My experience of effects pedals is that they are often completely analog and had pots to adjust parameters like distortion or level. Givce the small amount of space within the pedal and the way these things are abused physically, it will be a real challenge to even collect the data from the pots. You would need some kind of angular measurement that could either be read optically or resistive (which would interfere with teh pedals electronics) to do this.
Having dismantled several Boss pedals, there is very little air inside these boxes. This will be a real challenge. A photo of the pedal settings or of the whole floorboard micht be a better way forward here.
My own current pedal is a Boss GT5 which combines nearly all the Boss analog pedals with digital settings. This means that I get the analog sounds but can set up multiple effects and save them on a per song basis. I realize that this is not the cheapest solution but it works and is dead reliable. I have had this board for 6 years.
What I want to do is make a datalogger to fit within each pedal that will record the position of each of the pots
That is a difficult if not impossible thing to do. Often, like in that circuit you posted, the pots are not carrying DC voltages. They would need them to if you want the arduino to read the pot.

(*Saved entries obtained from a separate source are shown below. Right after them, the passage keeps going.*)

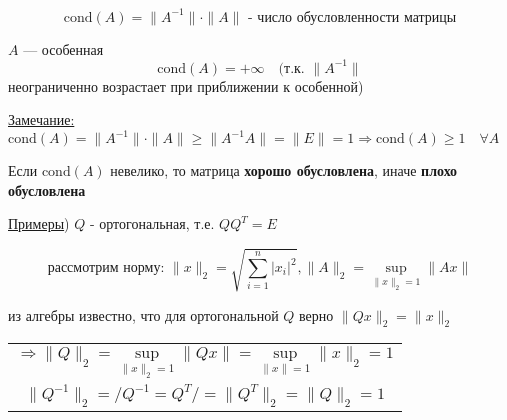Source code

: 



\[\text{cond}(A) = \| A^{-1} \| \cdot \| A \| \text{ - число обусловленности матрицы}\]

\( A\) — особенная \rightarrow \[\text{cond}(A) = +\infty \quad (\text{т.к. } \| A^{-1} \|\] неограниченно возрастает при приближении к особенной)

\underline{Замечание:} \(\text{cond}(A) = \| A^{-1} \| \cdot \| A \| \geq \| A^{-1}A \| = \| E \| = 1 \Rightarrow \text{cond}(A) \geq 1 \quad \forall A\)

Если \(\text{cond}(A)\) невелико, то матрица \textbf{хорошо обусловлена}, иначе \textbf{плохо обусловлена}

\underline{Примеры}) \( Q \) - ортогональная, т.е. \( QQ^T = E \)

\[\text{рассмотрим норму: }\|x\|_2 = \sqrt{\sum_{i=1}^n |x_i|^2}, \|A\|_2 = \sup_{\|x\|_2=1} \|Ax\|\]

из алгебры известно, что для ортогональной \(Q\) верно \(\|Qx\|_2 = \|x\|_2\) \Rightarrow

\begin{tabular}{c|}
\[\Rightarrow \|Q\|_2 = \sup_{\|x\|_2=1} \|Qx\| = \sup_{\|x\|=1} \|x\|_2 = 1\]\\
\[\|Q^{-1}\|_2 = /Q^{-1}=Q^T/ = \|Q^T\|_2 = \|Q\|_2 = 1\]
\end{tabular}

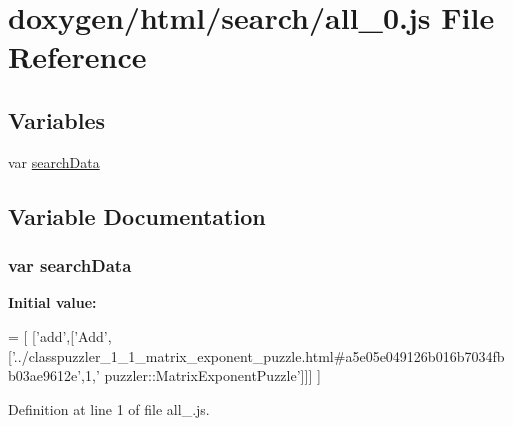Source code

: \hypertarget{a00040}{}\section{doxygen/html/search/all\+\_\+0.js File Reference}
\label{a00040}
\subsection*{Variables}
\begin{DoxyCompactItemize}
\item 
var \hyperlink{a00040_ad01a7523f103d6242ef9b0451861231e}{search\+Data}
\end{DoxyCompactItemize}


\subsection{Variable Documentation}
\hypertarget{a00040_ad01a7523f103d6242ef9b0451861231e}{}
\subsubsection[{search\+Data}]{\setlength{\rightskip}{0pt plus 5cm}var search\+Data}\label{a00040_ad01a7523f103d6242ef9b0451861231e}
{\bfseries Initial value\+:}
\begin{DoxyCode}
=
[
  [\textcolor{stringliteral}{'add'},[\textcolor{stringliteral}{'Add'},[\textcolor{stringliteral}{'../classpuzzler\_1\_1\_matrix\_exponent\_puzzle.html#a5e05e049126b016b7034fbb03ae9612e'},1,\textcolor{stringliteral}{'
      puzzler::MatrixExponentPuzzle'}]]]
]
\end{DoxyCode}


Definition at line 1 of file all\+\_.\+js.

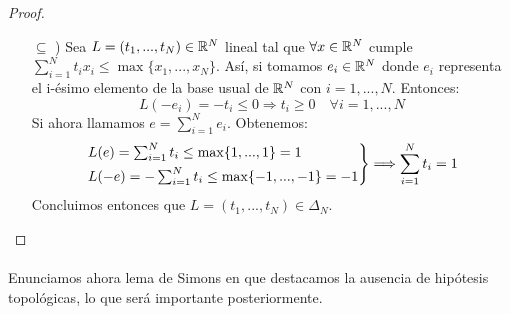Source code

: \begin{proof}
\begin{itemize}
			\item[$ \subseteq $ )] Sea $ L =  (t_1,...,t_N) \in \mathbb{R}^N $ lineal tal que $ \forall x \in \mathbb{R}^N $ cumple $ \sum_{i=1}^{N}{t_i x_i} \leq \max\{x_1,...,x_N\}$. Así, si tomamos $ e_i \in \mathbb{R}^N $ donde $ e_i $ representa el i-ésimo elemento de la base usual de $ \mathbb{R}^N $ con $ i=1,...,N $. Entonces:   		
			\begin{equation*}
				L(-e_i) = -t_i \leq 0 \Longrightarrow t_i \geq 0 \quad \forall i=1,...,N
			\end{equation*}
			Si ahora llamamos $ e = \sum_{i=1}^{N}{e_i} $. Obtenemos:
			\begin{equation*}
				\begin{rcases*}
				L(e) = \sum_{i=1}^{N}{t_i} \leq \max \{1, ...,1\} = 1 \\
				L(-e) = -\sum_{i=1}^{N}{t_i} \leq \max \{-1, ...,-1\} = -1
				\end{rcases*} \Longrightarrow \sum_{i=1}^{N}{t_i} = 1
			\end{equation*}
			Concluimos entonces que $ L =  (t_1,...,t_N) \in \Delta_N $.
		\end{itemize}
		
	\end{proof}

	\paragraph{} Enunciamos ahora lema de Simons\cite{Simons2008} en que destacamos la ausencia de hipótesis topológicas, lo que será importante posteriormente.
	
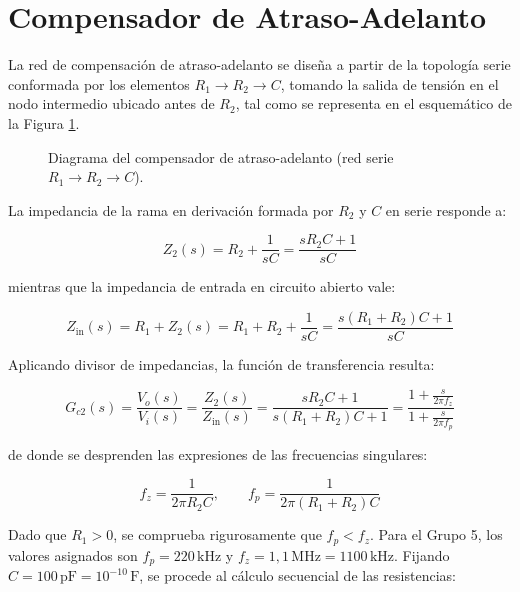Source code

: \clearpage

\section{Compensador de Atraso-Adelanto}

La red de compensación de atraso-adelanto se diseña a partir de la topología serie conformada por los elementos $R_1 \to R_2 \to C$,
tomando la salida de tensión en el nodo intermedio ubicado antes de $R_2$, tal como se representa en el esquemático de la
Figura \ref{crkt.ej2:atraso_adelanto}.

\begin{figure}[!ht]
    \centering
    
    \caption{Diagrama del compensador de atraso-adelanto (red serie $R_1 \to R_2 \to C$).}
    \label{crkt.ej2:atraso_adelanto}
\end{figure}

La impedancia de la rama en derivación formada por $R_2$ y $C$ en serie responde a:

\begin{equation}
    Z_2(s) = R_2 + \frac{1}{sC} = \frac{sR_2C + 1}{sC}
\end{equation}

mientras que la impedancia de entrada en circuito abierto vale:

\begin{equation}
    Z_{\text{in}}(s) = R_1 + Z_2(s) = R_1 + R_2 + \frac{1}{sC} = \frac{s(R_1 + R_2)C + 1}{sC}
\end{equation}

Aplicando divisor de impedancias, la función de transferencia resulta:

\begin{equation}
    G_{c2}(s) = \frac{V_o(s)}{V_i(s)} = \frac{Z_2(s)}{Z_{\text{in}}(s)} = \frac{sR_2C + 1}{s(R_1 + R_2)C + 1} = \frac{1 + \frac{s}{2\pi f_z}}{1 + \frac{s}{2\pi f_p}}
    \label{eq.ej2:fdt_atraso_adelanto_canonica}
\end{equation}

de donde se desprenden las expresiones de las frecuencias singulares:

\begin{equation}
    f_z = \frac{1}{2\pi R_2 C}, \qquad f_p = \frac{1}{2\pi (R_1 + R_2) C}
    \label{eq.ej2:fz_fp_expresiones}
\end{equation}

Dado que $R_1 > 0$, se comprueba rigurosamente que $f_p < f_z$. Para el Grupo 5, los valores asignados son $f_p = 220\,\si{\kilo\hertz}$
y $f_z = 1,1\,\si{\mega\hertz} = 1100\,\si{\kilo\hertz}$. Fijando $C = 100\,\si{\pico\farad} = 10^{-10}\,\si{\farad}$, se procede al
cálculo secuencial de las resistencias:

One way might be to replace the pot with a dual pot of the type used in stereo controls. Then one pot can control the effects and the other can be read by the arduino. However dual pots are twice the size and are not very small so you might have to mount them separately. In effect rebuilding the effects peddle in another box.
Thanks for all the answers and comments. Regarding the BOSS GT5 - I have a Line6 PODHD400 which effectively goes the same job - but these are modelling effects boards. But I accept the points about space and therefore propose the following:
An external Arduino board that reads the resistance values on the individual pots, converts them to numeric values and saves those in a memory array. Most effects pedals run off 9v DC, power usually supplied by battery or from a power supply brick. So the arduino could be powered from one of the 9v positions on the brick.
As I am just a "home" guitarist, the problem of ruggedness doesn't arise so the arduino board could sit in its own box in front of the effects pedal.
So would appreciate further comments on this scenario
Many low impedance audio circuits can handle a DC voltage sharing the same wires (pots) without interfering with the audio. It may mess with the Bass low end a bit. I designed a circuit years ago to send 9v power over a guitar audio cable. So it is possible, just depends on the circuit. I like Grumpy's idea better!
I did the same thing with a guiotar lead. Had a capacitor at each end of the wire for the signal and send the power up the bit between the caps. It worked, I got an FX module (VOX treble booster, I think) inside the guitar as well as a single transitor preamp.
MIke's right, the best way to do this is with dual gang pots. Trouble is, there may not be room for these inside the case. If the OP has a BOSS Metal Zone then there's not much air in those let alone room for extra gangs on the pot. The thing already has (two, I think) concentric dual gang pots.
This is a great idea that would be better done at the design stage but that would put the price up and in any event, the technology was just not there when these things were being invented.
Thanks again for all the comments which have been very helpful and highlighted several factors that I was unaware of.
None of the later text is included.